Sunday, June 19, 2011

Trinity

June 19, 2011


Matthew 28.16-20

+ Most of you know that I am a pretty compassionate priest. I really do feel sorry for people and try to soothe people’s pains—at least as much as I am able to do. But one thing I have very little pity for is whiny preachers. And, let me tell you, I have never heard preacher’s whine more than they do when they have to preach on this Sunday—Trinity Sunday.

Last night on Facebook, I heard many of my clergy friends lamenting the fact that they were still struggling over their Trinity Sunday sermons.

“Boo hoo,” these preachers whine. “I have to preach on an obscure theological doctrine that has almost no scriptural basis.”

Boo hoo indeed!

I actually LOVE to preach about the Trinity. Now, I don’t claim to know anything more about the Trinity than any other preacher. I am no more profound than anyone else on trying to describe what the Trinity is or how it works. But I also don’t find it to be such a stumbling block. Yes, I know the word “Trinity” never appears in scripture. But I do enjoy exploring the different aspects of how the Trinity is made known to us. And…I very unashamedly believe that God does manifest God’s self in Trinitarian terms.

But that doesn’t mean I am not confused but it some times. And doesn’t mean that I don’t occasionally doubt it all sometimes.

In our Gospel reading for today, we find that some worshipped Jesus when they saw him resurrected. And we find that “some doubted.” I think that is a normal reaction for those people, who were still struggling to understand who Jesus was, especially this resurrected Jesus. And the fact that we too doubt things like the Trinity is normal as well.It IS difficult to wrap our minds around such a thing. It’s complicated and it’s complex. And, speaking for myself, sometimes the more I think about it, the more complicated it seems to get. Especially when we try to think in the so-called correct (or orthodox) way about it all.

But the doubts, the complications and intricacies of the concept of the Trinity are all part of belief. Belief is not meant to be easy. It is meant to be something we struggle with and carry around with us. And doubt isn’t always a bad thing. We all doubt at times. Without doubt we would be nothing but mindless robots.

Still, I do find some headstrong Episcopalians among us. Of course, I am not headstrong in any way shape or form. I am very humble and complacent kind of guy. (I don’t know why you don’t believe that!!!!) I occasionally will encounter one of these headstrong Episcopalians, especially when it comes to the Creed.

“I have issues with the Creed,” I hear people say every so often. “I don’t believe some of it.”

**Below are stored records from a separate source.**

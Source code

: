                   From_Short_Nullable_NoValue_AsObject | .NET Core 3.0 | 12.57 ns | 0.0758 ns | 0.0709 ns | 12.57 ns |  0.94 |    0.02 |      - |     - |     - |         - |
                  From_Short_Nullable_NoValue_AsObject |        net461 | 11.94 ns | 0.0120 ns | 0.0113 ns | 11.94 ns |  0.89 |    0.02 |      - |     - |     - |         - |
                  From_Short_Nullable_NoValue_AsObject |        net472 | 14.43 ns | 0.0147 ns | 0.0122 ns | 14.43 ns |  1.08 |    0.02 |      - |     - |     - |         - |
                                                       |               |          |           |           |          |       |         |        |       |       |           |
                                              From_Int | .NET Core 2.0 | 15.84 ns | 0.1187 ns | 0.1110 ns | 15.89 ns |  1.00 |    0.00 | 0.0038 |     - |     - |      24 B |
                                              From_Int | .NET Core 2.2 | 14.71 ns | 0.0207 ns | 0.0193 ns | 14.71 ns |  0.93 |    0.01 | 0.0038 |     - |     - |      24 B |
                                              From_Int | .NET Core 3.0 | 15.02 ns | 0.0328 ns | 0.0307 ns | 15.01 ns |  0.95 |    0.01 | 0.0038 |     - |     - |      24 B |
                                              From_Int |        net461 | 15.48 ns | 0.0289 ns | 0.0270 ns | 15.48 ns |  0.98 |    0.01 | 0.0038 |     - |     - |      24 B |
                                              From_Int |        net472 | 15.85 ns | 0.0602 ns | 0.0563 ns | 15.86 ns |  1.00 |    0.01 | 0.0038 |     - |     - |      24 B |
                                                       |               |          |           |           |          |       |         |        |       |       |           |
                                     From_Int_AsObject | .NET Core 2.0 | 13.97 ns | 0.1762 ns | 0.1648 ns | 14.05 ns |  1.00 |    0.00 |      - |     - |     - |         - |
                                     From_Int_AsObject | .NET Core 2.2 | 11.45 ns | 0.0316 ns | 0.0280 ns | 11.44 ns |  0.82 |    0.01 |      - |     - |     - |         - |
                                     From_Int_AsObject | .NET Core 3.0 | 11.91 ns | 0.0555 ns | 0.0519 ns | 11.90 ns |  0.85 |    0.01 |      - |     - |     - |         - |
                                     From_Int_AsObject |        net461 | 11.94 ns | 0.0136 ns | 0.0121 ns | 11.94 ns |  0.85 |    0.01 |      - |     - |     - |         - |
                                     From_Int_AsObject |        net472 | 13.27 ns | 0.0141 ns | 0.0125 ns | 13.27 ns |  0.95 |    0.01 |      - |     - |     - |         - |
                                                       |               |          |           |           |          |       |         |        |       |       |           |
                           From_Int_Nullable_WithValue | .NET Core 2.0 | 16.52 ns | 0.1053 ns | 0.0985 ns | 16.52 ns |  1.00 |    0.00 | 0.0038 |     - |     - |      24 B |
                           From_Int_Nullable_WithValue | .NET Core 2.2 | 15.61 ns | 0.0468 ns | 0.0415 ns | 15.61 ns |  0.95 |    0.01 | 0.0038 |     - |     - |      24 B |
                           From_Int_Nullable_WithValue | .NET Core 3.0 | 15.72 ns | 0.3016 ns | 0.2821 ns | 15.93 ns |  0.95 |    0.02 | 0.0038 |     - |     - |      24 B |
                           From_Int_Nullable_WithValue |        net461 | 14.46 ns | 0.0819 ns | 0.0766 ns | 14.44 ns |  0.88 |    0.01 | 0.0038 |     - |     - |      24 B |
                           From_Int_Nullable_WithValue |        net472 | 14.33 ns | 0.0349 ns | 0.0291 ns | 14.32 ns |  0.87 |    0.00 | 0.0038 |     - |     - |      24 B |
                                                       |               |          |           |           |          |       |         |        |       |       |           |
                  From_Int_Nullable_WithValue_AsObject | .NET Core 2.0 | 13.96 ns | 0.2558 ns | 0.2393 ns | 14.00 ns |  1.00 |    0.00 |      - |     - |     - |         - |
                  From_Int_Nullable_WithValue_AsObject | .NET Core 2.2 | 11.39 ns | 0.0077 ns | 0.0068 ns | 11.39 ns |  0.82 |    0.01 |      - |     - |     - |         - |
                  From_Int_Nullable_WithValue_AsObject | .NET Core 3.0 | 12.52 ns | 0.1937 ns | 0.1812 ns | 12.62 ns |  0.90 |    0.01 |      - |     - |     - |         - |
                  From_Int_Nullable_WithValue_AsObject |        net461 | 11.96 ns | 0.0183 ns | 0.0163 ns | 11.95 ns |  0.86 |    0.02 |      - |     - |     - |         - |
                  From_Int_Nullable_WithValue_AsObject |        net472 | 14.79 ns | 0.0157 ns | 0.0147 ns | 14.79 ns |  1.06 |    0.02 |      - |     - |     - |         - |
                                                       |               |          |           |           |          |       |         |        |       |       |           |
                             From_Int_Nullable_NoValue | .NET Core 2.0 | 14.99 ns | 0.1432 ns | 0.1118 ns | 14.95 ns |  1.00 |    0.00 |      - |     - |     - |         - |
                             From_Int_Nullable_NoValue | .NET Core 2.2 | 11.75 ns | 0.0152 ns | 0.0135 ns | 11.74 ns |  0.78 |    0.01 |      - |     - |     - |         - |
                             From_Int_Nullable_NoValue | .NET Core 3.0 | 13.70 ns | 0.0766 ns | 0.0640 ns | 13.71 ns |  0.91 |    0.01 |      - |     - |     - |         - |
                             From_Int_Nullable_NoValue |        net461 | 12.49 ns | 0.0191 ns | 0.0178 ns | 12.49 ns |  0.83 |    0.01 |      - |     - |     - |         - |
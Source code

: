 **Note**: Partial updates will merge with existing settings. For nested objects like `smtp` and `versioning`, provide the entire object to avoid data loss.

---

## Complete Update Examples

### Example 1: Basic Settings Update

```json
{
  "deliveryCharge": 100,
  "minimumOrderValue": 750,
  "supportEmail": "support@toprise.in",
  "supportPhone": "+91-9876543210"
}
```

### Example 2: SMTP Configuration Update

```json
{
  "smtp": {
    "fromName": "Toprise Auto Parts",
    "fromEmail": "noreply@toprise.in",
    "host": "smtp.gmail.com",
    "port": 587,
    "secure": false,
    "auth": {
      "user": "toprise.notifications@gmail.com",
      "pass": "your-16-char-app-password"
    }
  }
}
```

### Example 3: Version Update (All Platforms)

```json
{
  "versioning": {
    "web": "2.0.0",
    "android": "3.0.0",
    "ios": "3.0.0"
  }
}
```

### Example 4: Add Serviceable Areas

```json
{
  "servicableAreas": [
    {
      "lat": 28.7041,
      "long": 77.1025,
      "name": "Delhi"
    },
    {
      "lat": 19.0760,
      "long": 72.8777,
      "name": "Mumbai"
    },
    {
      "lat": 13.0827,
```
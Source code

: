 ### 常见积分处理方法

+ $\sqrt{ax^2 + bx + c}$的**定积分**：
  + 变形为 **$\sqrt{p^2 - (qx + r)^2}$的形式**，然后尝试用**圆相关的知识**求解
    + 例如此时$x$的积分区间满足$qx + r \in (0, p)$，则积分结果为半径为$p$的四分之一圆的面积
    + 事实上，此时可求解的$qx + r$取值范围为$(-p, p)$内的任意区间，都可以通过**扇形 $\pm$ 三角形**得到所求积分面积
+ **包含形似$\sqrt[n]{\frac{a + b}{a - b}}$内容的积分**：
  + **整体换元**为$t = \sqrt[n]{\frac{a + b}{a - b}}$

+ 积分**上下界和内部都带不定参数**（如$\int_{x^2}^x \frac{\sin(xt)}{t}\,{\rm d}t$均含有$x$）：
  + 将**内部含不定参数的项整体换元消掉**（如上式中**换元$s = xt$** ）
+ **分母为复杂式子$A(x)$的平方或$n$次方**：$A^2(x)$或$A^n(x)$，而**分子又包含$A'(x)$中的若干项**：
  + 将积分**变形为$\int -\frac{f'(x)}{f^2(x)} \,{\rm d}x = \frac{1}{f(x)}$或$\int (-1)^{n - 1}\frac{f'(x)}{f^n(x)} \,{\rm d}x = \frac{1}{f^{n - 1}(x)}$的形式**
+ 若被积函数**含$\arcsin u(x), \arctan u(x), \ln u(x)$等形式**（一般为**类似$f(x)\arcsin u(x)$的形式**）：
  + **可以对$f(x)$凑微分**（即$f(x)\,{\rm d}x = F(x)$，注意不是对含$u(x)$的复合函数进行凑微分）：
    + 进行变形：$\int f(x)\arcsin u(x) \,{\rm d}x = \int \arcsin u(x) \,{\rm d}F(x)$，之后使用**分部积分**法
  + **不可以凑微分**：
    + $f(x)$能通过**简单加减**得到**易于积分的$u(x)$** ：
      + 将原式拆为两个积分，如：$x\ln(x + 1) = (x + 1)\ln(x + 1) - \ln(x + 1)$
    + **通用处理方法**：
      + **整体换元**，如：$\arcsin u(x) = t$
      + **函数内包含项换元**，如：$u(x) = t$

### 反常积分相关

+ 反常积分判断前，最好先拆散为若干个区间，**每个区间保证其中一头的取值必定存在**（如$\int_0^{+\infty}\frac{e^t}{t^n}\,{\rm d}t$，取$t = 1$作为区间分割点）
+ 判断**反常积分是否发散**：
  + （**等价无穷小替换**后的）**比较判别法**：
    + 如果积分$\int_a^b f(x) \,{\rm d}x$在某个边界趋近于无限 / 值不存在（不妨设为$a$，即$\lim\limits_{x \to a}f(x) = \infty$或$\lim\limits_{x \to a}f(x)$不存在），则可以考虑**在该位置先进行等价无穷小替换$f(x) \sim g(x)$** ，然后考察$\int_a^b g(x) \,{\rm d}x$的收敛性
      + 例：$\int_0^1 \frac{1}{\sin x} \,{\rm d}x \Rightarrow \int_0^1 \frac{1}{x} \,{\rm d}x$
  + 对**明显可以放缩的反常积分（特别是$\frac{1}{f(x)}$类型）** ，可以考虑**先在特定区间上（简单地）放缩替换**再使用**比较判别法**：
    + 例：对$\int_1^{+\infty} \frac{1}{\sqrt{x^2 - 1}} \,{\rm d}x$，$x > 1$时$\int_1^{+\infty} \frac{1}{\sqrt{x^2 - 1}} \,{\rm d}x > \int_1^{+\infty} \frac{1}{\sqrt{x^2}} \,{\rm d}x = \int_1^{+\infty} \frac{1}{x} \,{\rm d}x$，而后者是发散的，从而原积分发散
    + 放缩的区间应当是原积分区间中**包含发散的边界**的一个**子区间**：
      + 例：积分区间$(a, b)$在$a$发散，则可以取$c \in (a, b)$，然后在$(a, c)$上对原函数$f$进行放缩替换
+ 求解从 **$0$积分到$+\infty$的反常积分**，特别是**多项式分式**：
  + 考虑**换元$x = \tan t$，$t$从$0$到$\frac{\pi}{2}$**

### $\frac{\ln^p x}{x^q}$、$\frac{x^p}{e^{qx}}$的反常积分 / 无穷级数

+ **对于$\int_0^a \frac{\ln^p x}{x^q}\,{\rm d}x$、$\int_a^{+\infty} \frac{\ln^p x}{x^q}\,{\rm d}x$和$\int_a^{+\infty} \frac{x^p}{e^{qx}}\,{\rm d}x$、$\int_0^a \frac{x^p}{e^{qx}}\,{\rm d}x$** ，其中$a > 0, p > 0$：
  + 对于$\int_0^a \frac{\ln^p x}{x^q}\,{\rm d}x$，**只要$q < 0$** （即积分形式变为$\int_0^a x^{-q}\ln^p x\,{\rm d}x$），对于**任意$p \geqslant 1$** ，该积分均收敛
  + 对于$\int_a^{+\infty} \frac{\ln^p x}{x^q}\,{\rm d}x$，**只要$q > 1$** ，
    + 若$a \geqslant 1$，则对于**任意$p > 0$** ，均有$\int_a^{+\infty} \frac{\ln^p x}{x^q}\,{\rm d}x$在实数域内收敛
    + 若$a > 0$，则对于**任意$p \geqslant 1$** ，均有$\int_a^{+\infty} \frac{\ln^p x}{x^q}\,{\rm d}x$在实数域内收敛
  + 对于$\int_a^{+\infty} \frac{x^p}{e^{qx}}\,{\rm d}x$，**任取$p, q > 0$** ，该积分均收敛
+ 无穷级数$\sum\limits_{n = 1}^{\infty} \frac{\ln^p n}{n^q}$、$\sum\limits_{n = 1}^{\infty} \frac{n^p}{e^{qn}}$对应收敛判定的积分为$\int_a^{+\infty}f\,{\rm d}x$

I usually shrug when I hear that. Like those whiny preachers, I really sort of nod and smile politely. I certainly understand when people have issues with certain aspects of the Creed. Depending on the day, or the phase I am in in my life, I sometimes struggle with some aspects of the Creed myself.

But…the fact remains: it not my own personal Creed. If it were, it might be somewhat different. The Creed we stand up and profess every Sunday—a Creed that lays out belief in the Trinity very clearly—is not the private, personal creed of any one of us. It is OUR Creed. It is our collective Creed. It what WE believe, not necessarily what I personally believe. And while I may doubt and struggle with belief personally, together, we do find strength and purpose in professing a creed we, together, believe in. Sometimes that collective faith upholds us when we doubt or downright disbelieve.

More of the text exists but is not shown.